#### Work request
Reproduce the entries shown below only from the line with "by an analog" down to the line with "uses less oxygen", keeping both end lines and copying each one exactly.

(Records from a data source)
+ + + + + + +
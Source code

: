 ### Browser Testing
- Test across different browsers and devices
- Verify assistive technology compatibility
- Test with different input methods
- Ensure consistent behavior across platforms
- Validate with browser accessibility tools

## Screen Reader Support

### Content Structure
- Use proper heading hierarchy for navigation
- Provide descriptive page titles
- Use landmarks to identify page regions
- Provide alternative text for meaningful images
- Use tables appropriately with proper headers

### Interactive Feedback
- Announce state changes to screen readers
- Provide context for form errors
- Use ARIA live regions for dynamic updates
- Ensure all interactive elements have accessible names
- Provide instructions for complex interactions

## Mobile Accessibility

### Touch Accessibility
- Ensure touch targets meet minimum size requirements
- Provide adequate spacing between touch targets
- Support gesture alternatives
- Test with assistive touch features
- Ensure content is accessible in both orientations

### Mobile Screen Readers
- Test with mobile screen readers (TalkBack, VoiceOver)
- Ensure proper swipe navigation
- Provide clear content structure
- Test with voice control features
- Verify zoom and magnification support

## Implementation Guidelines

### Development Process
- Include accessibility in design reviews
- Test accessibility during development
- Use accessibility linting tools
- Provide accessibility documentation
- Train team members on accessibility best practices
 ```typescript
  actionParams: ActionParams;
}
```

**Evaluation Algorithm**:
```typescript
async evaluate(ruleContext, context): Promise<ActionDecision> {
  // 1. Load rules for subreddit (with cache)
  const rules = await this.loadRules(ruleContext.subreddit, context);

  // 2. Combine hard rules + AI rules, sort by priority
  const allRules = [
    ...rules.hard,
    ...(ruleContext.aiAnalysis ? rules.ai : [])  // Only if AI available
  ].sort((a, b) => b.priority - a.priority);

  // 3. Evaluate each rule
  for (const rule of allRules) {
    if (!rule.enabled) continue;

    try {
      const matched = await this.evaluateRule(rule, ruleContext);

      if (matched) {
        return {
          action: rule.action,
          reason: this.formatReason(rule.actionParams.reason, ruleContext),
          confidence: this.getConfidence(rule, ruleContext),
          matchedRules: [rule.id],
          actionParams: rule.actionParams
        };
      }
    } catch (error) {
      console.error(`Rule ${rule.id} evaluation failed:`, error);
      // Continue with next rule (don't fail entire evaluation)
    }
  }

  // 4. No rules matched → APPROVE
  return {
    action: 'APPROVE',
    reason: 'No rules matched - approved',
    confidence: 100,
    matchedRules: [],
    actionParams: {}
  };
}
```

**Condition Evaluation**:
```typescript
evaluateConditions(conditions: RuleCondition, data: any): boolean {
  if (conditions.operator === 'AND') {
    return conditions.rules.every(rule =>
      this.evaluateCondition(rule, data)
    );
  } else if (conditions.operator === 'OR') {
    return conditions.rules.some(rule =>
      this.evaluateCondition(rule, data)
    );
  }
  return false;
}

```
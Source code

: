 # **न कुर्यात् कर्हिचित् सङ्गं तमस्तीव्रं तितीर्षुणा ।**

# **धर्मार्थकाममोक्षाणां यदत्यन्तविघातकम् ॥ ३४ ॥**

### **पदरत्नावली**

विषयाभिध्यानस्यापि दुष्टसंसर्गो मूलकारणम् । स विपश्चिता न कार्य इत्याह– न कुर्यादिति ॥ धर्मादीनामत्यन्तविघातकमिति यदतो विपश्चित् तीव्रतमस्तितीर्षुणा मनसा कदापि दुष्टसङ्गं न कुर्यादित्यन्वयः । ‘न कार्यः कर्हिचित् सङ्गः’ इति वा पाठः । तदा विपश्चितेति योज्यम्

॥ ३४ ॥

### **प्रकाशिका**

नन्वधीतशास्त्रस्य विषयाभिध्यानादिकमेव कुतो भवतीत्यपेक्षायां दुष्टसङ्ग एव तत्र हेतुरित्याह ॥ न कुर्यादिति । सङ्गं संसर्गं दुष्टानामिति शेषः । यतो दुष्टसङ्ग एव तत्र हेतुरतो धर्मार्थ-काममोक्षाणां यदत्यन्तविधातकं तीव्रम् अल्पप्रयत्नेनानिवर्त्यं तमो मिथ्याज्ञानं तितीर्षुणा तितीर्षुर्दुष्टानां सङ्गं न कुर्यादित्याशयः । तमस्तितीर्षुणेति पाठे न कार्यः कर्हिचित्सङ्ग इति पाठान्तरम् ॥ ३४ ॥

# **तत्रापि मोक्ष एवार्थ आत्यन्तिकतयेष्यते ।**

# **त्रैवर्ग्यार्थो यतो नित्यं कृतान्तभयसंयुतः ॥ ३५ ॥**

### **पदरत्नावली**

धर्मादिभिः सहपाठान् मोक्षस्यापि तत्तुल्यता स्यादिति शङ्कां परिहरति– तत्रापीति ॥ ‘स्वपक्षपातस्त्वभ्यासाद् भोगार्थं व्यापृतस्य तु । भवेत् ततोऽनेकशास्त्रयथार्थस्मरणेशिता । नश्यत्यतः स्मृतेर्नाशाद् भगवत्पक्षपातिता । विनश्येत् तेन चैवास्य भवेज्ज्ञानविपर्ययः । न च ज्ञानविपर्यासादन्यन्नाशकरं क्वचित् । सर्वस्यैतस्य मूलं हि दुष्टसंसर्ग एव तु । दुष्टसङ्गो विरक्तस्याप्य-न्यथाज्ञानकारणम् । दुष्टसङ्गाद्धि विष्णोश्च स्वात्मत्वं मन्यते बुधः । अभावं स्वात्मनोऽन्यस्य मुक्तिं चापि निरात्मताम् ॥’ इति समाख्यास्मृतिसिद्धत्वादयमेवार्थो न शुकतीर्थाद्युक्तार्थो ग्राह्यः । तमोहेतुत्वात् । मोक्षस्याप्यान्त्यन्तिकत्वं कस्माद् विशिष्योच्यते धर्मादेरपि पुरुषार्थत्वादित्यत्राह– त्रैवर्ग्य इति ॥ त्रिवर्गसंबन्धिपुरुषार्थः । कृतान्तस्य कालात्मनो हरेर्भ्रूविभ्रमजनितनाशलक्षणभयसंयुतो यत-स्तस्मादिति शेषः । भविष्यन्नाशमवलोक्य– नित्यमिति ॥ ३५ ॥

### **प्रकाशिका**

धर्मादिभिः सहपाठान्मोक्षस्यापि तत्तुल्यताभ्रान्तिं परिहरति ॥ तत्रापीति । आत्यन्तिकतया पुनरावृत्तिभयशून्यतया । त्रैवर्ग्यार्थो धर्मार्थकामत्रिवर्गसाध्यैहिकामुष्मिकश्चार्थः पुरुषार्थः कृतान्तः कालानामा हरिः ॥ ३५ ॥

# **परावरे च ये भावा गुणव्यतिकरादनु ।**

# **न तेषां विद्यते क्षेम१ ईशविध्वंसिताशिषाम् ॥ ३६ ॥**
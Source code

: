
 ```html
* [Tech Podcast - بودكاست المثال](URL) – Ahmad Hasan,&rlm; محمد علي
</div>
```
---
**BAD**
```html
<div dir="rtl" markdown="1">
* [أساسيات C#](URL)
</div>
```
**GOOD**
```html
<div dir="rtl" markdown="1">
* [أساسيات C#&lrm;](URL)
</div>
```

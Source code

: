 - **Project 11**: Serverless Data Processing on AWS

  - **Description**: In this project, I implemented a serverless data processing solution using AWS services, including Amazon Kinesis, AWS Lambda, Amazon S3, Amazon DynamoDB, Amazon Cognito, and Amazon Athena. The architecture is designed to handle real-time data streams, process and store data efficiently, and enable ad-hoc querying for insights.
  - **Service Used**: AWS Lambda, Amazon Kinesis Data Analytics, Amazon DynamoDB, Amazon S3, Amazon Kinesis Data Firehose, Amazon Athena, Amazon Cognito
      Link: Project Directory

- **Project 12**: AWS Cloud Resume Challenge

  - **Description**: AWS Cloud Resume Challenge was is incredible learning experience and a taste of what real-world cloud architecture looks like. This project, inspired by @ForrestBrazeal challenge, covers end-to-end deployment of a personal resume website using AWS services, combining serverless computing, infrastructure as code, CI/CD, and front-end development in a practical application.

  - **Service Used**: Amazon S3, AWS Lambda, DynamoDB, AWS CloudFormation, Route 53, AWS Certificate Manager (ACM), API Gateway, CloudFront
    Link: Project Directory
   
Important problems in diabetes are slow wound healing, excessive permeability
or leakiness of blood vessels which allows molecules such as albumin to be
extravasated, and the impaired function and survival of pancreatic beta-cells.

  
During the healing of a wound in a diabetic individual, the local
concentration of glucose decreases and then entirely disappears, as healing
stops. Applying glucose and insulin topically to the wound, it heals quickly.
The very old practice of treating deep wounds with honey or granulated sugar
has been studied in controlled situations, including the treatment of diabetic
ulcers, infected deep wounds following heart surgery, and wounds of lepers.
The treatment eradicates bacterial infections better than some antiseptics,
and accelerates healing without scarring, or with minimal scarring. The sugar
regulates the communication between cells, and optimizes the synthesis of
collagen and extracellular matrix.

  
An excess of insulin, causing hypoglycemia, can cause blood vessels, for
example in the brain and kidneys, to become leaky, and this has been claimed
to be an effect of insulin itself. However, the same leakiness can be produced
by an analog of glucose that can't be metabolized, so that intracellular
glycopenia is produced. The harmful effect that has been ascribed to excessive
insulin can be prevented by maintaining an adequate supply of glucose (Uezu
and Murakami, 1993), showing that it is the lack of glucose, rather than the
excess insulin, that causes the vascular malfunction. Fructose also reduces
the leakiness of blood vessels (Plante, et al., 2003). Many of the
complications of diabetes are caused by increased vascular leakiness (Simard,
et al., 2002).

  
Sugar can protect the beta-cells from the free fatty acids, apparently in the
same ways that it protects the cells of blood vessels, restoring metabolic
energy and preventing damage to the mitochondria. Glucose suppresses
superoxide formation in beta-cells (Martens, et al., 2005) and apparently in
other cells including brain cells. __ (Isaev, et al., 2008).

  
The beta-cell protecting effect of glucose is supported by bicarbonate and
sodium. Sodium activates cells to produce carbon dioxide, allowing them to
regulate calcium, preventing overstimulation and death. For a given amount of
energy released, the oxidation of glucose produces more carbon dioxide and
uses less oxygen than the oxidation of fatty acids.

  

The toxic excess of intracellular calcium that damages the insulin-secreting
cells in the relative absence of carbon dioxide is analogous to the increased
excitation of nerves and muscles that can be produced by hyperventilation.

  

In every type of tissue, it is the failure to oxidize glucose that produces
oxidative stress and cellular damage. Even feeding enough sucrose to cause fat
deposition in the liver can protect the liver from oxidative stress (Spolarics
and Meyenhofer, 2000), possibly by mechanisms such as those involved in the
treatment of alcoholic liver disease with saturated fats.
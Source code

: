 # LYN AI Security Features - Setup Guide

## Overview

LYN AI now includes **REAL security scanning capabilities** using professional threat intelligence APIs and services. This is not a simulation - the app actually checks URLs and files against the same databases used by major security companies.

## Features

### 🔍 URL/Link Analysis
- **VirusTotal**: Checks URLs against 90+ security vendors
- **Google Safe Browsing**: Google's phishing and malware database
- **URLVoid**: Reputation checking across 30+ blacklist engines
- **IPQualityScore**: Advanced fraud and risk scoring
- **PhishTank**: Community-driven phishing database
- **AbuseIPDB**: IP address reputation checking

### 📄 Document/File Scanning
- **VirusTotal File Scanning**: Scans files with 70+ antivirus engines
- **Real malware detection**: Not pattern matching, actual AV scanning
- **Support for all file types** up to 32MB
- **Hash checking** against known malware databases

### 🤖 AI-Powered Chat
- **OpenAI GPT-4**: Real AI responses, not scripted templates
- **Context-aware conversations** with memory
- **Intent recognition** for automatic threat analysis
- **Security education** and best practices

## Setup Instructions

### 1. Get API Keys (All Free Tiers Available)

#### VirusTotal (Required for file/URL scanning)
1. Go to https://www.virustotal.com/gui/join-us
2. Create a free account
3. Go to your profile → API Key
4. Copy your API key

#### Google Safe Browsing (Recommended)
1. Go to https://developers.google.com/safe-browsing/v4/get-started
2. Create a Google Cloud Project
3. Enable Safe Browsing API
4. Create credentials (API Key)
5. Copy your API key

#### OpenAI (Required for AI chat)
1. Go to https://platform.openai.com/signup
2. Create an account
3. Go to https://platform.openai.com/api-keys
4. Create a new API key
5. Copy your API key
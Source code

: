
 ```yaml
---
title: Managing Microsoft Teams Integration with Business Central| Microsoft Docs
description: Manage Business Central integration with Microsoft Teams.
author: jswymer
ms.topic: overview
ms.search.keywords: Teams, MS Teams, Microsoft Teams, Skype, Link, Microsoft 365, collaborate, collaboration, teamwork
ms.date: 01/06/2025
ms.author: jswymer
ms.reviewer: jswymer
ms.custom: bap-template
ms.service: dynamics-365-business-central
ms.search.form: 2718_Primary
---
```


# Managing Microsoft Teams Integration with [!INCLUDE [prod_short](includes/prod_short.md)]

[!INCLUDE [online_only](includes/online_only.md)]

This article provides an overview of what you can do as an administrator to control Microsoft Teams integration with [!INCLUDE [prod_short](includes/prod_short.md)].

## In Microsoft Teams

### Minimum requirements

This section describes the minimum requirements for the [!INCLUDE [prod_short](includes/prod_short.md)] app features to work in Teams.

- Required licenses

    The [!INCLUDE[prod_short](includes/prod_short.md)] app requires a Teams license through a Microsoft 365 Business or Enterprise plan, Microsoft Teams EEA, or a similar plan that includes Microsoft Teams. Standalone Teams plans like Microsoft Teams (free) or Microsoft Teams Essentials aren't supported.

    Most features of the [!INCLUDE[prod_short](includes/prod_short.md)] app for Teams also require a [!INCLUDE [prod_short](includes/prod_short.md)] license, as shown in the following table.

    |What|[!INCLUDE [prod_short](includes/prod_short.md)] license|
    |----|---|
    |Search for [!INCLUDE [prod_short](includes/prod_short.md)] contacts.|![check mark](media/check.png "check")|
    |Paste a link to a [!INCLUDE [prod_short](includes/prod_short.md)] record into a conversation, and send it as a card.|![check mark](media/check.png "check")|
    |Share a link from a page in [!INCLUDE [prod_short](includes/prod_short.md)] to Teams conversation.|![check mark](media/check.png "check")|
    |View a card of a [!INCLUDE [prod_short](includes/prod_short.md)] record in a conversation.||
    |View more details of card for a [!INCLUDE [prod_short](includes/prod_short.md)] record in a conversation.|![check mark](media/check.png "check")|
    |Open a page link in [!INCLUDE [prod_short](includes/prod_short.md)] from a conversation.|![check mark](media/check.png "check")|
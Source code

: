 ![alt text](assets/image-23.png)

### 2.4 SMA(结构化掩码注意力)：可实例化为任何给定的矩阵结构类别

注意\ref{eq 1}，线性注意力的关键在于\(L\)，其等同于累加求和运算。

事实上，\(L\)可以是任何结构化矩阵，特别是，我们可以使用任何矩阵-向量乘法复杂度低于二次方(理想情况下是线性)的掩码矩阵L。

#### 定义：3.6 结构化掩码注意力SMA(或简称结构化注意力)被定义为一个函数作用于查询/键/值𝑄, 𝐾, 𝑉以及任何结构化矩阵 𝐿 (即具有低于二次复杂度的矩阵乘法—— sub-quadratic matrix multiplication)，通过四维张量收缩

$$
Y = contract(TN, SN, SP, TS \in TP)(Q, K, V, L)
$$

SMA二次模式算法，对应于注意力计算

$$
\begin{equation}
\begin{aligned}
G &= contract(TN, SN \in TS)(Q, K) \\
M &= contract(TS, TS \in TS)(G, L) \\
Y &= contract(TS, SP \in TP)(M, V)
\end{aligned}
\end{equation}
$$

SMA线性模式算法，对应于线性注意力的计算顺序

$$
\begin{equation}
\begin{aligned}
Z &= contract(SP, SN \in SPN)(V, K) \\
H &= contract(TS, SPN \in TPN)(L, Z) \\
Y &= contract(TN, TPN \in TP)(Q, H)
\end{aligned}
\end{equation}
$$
+ + + + + + +
#### Response area
by an analog of glucose that can't be metabolized, so that intracellular
glycopenia is produced. The harmful effect that has been ascribed to excessive
insulin can be prevented by maintaining an adequate supply of glucose (Uezu
and Murakami, 1993), showing that it is the lack of glucose, rather than the
excess insulin, that causes the vascular malfunction. Fructose also reduces
the leakiness of blood vessels (Plante, et al., 2003). Many of the
complications of diabetes are caused by increased vascular leakiness (Simard,
et al., 2002).

  
Sugar can protect the beta-cells from the free fatty acids, apparently in the
same ways that it protects the cells of blood vessels, restoring metabolic
energy and preventing damage to the mitochondria. Glucose suppresses
superoxide formation in beta-cells (Martens, et al., 2005) and apparently in
other cells including brain cells. __ (Isaev, et al., 2008).

  
The beta-cell protecting effect of glucose is supported by bicarbonate and
sodium. Sodium activates cells to produce carbon dioxide, allowing them to
regulate calcium, preventing overstimulation and death. For a given amount of
energy released, the oxidation of glucose produces more carbon dioxide and
uses less oxygen than the oxidation of fatty acids.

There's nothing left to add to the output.